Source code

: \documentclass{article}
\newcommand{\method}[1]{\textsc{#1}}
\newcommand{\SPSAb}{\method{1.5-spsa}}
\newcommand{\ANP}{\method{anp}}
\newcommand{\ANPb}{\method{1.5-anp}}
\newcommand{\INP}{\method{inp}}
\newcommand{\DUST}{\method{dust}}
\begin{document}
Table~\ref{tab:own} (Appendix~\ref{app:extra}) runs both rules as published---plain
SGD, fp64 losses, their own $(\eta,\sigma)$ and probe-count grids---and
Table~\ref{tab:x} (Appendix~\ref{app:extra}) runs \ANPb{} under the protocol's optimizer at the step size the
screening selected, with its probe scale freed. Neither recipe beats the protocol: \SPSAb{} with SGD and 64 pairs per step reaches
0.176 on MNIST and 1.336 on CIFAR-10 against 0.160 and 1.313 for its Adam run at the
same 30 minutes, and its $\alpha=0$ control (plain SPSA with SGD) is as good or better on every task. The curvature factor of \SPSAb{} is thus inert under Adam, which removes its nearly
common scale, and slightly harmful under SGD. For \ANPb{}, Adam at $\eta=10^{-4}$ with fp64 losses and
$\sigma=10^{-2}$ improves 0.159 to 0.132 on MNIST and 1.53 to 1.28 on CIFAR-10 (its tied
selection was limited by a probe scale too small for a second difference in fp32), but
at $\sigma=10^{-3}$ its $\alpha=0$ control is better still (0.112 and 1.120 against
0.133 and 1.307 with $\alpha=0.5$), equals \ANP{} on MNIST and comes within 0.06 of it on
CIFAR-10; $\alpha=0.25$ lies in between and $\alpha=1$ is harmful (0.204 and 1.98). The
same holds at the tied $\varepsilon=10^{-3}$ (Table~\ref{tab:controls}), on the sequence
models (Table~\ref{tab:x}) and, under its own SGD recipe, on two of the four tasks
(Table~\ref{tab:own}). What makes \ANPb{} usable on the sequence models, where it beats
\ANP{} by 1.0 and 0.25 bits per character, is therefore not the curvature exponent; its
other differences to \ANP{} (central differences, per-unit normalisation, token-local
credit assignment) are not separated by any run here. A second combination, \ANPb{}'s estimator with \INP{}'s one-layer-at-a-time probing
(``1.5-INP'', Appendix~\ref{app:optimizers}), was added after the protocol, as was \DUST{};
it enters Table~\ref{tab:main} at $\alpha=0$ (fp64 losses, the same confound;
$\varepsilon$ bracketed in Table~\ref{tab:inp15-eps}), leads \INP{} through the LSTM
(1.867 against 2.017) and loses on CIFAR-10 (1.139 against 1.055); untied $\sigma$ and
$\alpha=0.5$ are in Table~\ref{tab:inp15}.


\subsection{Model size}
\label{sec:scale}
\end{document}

──────────

- [TASK PROMPT]: A complete answer reproduces every line of the records in which the word "DUST" occurs.

- [OUTPUT OF THE EXERCISE]:
\newcommand{\DUST}{\method{dust}}
(``1.5-INP'', Appendix~\ref{app:optimizers}), was added after the protocol, as was \DUST{};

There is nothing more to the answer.